> Hebrew (and I'd guess Arabic and other right-to-left languages) work rather ba...

yosefk · on March 17, 2015

Unicode defines a "logical order" and a "rendering order". The logical order is supposed to be the order in which you read the text - letters read earlier are closer to the beginning of the buffer. The rendering order is how the stuff appears on screen - where an English word inside Hebrew text, if you count the letters from right to left, will obviously have its last letter assigned a smaller number than its first letter.

This means that any program rendering Unicode text - which is stored in logical order - needs to implement the crazy "bidi rendering" algorithm which includes a guess of the "document language" (is it a mostly-English or a mostly-Hebrew text? that fact changes everything in how the character order affects on-screen positioning) and the arbitrary constant 64 for nesting levels.

In this sense Unicode has a lot to do with rendering. As to input methods...

Could your program ignore it all and just let users edit text however you choose? Well, you'd need to translate the on-screen result to a logical order that can then be rendered by someone else the way Unicode prescribes, and you'd be breaking a near-universal (though terrible) UI standard, confusing users mightily. For instance users are accustomed to Delete deleting a different character when the cursor is between two words, one English one and one Hebrew one, depending on where you came from (a single on-screen position corresponds to two logical order positions, see?) You also can't store any hints wrt how things should be interpreted in the Unicode text that are not a part of the Unicode standard, you can only store such hints in a side-band channel which is not available if you store plain text someone else might read. And if you don't do that, well, you can ignore Unicode altogether... except when handling paste commands which will force you to implement bidi in all its glory, including a guess of what the document language was.

Now the part that I don't remember (it's been a decade since I last touched this shit) is whether Unicode mandates anything wrt editing, versus just implicitly compelling you to standardize on the same methods that make sense in light of their logical & rendering orders...

BTW - would I, or some bunch of Jews, Arabs etc. with a background in programming and linguistics beat the white folks in the quality of their solution? I dunno, it's a really really tough problem because you kinda don't want to reverse words in the file, on the other hand you kinda ought to "reverse" them on the screen - that is, spell some in the opposite direction of some others. You could keep them reversed in the file - a different tradeoff - or you could have some other bidirectional rendering algorithm, perhaps with less defaults/guesses. How it "really" ought to work I don't know, obviously neither left-to-right nor right-to-left writing systems were designed with interoperability in mind. Much as I hated bidi when I dealt with it and much as I despise it every day when it routinely garbles my email etc., it's hard to expect much better...

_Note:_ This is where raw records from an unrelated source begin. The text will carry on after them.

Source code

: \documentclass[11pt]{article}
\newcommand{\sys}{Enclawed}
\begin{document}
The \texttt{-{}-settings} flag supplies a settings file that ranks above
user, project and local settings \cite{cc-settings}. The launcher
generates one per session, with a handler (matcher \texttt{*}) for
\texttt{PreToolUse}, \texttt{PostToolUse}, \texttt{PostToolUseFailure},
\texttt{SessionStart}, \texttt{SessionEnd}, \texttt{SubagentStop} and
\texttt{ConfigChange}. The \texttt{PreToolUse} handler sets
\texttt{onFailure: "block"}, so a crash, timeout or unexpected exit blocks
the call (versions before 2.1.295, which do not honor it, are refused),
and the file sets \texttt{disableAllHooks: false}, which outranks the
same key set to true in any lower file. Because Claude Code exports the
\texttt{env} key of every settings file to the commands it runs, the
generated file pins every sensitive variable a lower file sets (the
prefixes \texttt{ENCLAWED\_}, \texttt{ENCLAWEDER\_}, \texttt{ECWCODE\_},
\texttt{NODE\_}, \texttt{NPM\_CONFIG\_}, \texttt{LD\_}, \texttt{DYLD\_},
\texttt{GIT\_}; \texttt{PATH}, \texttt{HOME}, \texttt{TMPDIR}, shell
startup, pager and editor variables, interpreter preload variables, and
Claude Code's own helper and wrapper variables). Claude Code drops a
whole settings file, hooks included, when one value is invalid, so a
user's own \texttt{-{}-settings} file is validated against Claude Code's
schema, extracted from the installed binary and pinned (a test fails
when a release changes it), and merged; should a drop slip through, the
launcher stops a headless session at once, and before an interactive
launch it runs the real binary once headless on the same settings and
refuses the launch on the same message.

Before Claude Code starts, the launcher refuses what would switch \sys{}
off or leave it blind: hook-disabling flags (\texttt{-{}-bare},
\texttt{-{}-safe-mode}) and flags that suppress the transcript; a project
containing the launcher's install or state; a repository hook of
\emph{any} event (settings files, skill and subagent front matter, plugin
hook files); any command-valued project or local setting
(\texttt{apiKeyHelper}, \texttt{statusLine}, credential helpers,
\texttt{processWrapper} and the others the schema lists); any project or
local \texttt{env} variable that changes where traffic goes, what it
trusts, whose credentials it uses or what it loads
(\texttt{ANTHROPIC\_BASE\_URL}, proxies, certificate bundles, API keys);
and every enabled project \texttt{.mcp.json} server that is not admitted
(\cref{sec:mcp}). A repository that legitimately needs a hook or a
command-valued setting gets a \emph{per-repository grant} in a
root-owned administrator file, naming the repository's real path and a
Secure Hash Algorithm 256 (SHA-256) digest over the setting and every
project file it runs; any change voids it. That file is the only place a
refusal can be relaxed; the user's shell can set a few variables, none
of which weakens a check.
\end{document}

As to your comparison of Chinese characters in Unicode and old English words in a spellchecker... The latter is what, 10000x easier to fix/work around? (Not that I know anything about Chinese; I do see people in the comments counter his point about his own language, I just can't know who is right.)

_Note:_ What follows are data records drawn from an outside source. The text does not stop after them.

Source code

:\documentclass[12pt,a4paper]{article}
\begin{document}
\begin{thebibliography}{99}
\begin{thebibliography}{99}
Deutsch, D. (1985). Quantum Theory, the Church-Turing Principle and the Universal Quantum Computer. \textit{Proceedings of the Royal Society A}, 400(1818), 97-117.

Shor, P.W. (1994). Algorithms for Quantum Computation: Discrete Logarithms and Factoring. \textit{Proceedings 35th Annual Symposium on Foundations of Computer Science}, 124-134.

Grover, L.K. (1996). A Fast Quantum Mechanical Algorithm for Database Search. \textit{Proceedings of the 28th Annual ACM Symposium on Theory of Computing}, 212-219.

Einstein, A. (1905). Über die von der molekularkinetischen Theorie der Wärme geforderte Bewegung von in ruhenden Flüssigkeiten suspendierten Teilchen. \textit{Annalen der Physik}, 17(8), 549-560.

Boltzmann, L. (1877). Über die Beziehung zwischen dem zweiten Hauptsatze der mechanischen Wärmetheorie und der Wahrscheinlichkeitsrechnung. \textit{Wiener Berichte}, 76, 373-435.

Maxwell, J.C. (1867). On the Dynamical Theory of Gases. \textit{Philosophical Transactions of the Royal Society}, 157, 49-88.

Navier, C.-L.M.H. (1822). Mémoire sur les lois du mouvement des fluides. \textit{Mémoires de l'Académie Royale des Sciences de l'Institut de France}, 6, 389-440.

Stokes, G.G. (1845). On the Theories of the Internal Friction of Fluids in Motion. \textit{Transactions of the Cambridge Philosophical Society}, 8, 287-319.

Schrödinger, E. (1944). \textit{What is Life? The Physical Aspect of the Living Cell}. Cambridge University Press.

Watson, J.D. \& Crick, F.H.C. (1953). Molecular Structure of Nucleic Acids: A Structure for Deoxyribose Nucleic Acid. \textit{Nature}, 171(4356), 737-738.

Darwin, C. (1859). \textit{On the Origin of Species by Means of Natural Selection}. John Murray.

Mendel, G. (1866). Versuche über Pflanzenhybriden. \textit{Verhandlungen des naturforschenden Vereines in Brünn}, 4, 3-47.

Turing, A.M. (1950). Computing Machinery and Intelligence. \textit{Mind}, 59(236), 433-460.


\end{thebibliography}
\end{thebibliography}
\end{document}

cplease · on March 17, 2015

Okay, how would you do it? If you want bidirectional mixed language support, you're not going to get around implementing bidi rendering at some layer. Character encoding is not that layer. You are making legitimate complaints, but they are largely in the realm of poor internationalization support. There may be finger-pointing between applications, toolkits, and OS middleware, but the character encoding should not be taking the bum rap for that.

Internationalization is a fundamentally difficult engineering problem and no character encoding is going to solve it.

microtherion · on March 17, 2015

You could keep them reversed in the file

I don't think you could, if the screen rendering has to do any soft line breaking.

Yes, bidirectional rendering is messy, but I don't think it's fair to blame the mess on Unicode without a clearly superior alternative.

toast0 · on March 17, 2015

> Could your program ignore it all and just let users edit text however you choose?

Sure, that's what happens in my text editor in my terminal, the unicode rendering rules are ignored, each code point gets one character on the screen, from left to right. Once things look how I expect them to in there, I test on real devices, in the real output context to make sure things are looking how they should; often I also have someone who can read and understand the text check too.

This works for me, but I'm a software developer, and I'm also not fluent in many languages, so seeing code points in logical order doesn't cause me problems with readability.